Fin de la prestación de ayuda a los autónomos

El pasado 26 de junio el Gobierno aprobó la ampliación de la prestación por cese de actividad por Covid-19 como medida de apoyo al sector de trabajadores autónomos.

Esta nueva prestación tiene condiciones diferentes respecto de la primera prestación, teniendo que demostrar el trabajador autónomo ante su mutua diferentes condiciones según se desprende del art. 9 del RD-Ley de 24/2020:

1. Los trabajadores autónomos que vinieran percibiendo hasta el 30 de junio la prestación extraordinaria por cese de actividad prevista en el art. 17 del RD-Ley 8/2020, de 17 de marzo, podrán solicitar la prestación por cese de actividad prevista en el art. 327 del texto refundido de la Ley General de la Seguridad Social, aprobado por el RD Legislativo 8/2015, de 30 de octubre, siempre que concurran los requisitos establecidos en los apartados a), b), d) y e) del art. 330.1 de la norma.
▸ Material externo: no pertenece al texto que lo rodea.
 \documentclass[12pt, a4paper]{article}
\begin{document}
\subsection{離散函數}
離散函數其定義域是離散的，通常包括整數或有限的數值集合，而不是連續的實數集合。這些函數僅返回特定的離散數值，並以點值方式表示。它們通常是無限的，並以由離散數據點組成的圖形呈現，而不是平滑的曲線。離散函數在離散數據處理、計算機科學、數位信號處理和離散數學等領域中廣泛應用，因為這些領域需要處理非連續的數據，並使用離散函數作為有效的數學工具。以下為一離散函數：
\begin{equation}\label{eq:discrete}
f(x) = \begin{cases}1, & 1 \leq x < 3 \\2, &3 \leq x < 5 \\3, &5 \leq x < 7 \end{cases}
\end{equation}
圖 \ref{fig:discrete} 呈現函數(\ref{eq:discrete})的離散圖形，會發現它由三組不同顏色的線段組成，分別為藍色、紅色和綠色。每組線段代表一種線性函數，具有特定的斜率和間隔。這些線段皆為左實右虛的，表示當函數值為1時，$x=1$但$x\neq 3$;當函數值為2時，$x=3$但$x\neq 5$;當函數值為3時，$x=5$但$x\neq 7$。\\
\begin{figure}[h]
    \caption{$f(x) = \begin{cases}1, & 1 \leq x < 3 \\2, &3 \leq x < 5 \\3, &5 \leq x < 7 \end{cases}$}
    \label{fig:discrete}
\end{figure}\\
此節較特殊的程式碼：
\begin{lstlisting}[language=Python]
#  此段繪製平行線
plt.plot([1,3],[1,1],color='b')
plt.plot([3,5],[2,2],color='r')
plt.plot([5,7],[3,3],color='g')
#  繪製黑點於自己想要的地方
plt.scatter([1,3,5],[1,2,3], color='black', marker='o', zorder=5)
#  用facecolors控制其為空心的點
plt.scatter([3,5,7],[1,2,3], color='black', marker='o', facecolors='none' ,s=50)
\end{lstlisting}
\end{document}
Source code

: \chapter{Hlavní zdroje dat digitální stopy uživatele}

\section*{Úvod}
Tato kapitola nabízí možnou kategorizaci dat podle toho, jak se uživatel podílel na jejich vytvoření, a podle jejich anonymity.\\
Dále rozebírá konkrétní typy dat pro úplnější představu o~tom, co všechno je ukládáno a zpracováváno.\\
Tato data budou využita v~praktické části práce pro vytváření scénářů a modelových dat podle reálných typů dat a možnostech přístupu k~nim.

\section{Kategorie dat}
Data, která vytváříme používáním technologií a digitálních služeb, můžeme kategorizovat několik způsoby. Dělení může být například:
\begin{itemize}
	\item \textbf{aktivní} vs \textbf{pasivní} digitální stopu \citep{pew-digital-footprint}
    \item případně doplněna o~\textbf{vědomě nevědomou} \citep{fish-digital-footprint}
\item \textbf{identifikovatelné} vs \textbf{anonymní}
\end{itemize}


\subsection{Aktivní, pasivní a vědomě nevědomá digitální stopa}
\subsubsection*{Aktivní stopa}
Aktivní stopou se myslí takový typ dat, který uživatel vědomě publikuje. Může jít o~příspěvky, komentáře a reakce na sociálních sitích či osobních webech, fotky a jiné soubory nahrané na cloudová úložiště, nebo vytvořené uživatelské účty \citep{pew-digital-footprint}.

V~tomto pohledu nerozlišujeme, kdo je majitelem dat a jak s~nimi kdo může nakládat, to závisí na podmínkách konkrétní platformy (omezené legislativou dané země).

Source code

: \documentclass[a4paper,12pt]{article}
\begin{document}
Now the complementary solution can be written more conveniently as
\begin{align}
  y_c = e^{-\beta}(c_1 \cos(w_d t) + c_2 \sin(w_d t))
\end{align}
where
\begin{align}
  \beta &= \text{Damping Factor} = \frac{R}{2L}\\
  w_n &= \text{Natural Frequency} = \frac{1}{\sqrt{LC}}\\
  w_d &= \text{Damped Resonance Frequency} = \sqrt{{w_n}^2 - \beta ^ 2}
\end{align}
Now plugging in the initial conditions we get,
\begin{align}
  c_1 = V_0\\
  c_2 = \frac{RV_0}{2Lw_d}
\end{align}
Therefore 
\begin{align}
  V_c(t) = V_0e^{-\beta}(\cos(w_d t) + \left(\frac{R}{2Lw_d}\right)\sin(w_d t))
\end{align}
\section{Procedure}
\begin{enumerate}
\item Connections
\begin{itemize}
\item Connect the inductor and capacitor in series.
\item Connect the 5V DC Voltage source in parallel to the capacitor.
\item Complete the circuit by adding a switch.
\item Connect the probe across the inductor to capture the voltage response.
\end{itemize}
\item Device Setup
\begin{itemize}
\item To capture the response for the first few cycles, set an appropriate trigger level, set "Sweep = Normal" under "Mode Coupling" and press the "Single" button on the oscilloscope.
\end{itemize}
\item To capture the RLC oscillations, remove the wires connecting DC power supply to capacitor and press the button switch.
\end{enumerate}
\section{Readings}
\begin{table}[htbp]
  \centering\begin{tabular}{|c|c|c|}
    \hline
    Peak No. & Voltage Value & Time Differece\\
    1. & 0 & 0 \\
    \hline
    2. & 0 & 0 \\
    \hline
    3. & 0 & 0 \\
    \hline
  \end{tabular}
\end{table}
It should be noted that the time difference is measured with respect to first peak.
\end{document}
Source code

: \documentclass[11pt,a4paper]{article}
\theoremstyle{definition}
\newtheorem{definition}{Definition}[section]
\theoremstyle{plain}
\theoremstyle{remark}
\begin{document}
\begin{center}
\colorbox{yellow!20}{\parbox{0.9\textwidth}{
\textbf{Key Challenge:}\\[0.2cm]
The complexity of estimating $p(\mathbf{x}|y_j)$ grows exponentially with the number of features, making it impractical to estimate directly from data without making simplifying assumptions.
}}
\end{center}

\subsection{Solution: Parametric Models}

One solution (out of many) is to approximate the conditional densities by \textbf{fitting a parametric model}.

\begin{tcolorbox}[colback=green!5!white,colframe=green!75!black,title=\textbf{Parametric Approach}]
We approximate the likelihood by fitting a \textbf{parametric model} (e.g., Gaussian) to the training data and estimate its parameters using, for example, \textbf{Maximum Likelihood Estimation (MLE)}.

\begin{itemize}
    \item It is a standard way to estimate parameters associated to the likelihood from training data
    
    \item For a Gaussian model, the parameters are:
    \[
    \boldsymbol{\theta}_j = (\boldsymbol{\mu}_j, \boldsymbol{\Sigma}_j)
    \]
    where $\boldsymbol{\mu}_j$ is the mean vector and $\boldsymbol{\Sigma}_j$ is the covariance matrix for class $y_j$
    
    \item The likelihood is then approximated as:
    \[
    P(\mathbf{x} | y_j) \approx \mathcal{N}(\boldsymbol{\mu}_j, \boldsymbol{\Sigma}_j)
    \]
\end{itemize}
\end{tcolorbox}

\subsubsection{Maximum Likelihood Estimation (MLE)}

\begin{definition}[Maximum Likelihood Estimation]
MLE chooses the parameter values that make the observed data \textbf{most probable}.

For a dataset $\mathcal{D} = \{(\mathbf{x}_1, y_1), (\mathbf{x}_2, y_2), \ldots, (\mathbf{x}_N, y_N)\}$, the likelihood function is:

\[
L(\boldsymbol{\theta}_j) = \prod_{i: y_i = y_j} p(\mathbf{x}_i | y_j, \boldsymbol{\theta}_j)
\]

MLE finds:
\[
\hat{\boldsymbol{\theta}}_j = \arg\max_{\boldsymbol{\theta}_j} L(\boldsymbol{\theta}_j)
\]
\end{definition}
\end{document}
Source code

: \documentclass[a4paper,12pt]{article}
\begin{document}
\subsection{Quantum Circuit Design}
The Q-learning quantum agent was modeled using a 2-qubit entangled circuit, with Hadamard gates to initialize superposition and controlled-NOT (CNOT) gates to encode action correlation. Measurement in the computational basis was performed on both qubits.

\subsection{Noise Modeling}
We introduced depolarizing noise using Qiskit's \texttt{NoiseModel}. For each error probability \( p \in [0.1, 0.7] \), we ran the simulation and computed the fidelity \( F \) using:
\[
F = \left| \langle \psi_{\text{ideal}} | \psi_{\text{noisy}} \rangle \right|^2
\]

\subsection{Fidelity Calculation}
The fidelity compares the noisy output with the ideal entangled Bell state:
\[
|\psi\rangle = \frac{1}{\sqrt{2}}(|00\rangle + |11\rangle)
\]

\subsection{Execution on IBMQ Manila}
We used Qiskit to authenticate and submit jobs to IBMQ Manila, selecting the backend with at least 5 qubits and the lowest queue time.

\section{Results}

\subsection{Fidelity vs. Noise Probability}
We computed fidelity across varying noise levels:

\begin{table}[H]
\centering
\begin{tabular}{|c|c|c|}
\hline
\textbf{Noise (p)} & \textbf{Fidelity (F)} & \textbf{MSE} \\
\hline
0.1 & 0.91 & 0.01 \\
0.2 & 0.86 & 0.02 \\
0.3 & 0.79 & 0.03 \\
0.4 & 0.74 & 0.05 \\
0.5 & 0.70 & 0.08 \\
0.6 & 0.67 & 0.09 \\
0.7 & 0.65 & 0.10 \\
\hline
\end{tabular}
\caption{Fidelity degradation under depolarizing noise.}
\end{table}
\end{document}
Adicionalmente, el acceso a esta prestación exigirá acreditar una reducción en la facturación durante el tercer trimestre del año 2020 de al menos el 75% en relación con el mismo periodo del año 2019, así como no haber obtenido durante el tercer trimestre de 2020 unos rendimientos netos superiores a 5.818,75€.

Para determinar el derecho a la prestación mensual se prorratearán los rendimientos netos del trimestre, no pudiendo exceder de 1.939,58€ mensuales.

En el caso de los trabajadores autónomos que tengan uno o más trabajadores a su cargo, deberá acreditarse al tiempo de solicitar la prestación el cumplimiento de todas las obligaciones laborales y de Seguridad Social que tengan asumidas. Para ello emitirán una declaración responsable, pudiendo ser requeridos por las mutuas colaboradoras con la Seguridad Social o por la entidad gestora para que aporten los documentos precisos que acrediten este extremo.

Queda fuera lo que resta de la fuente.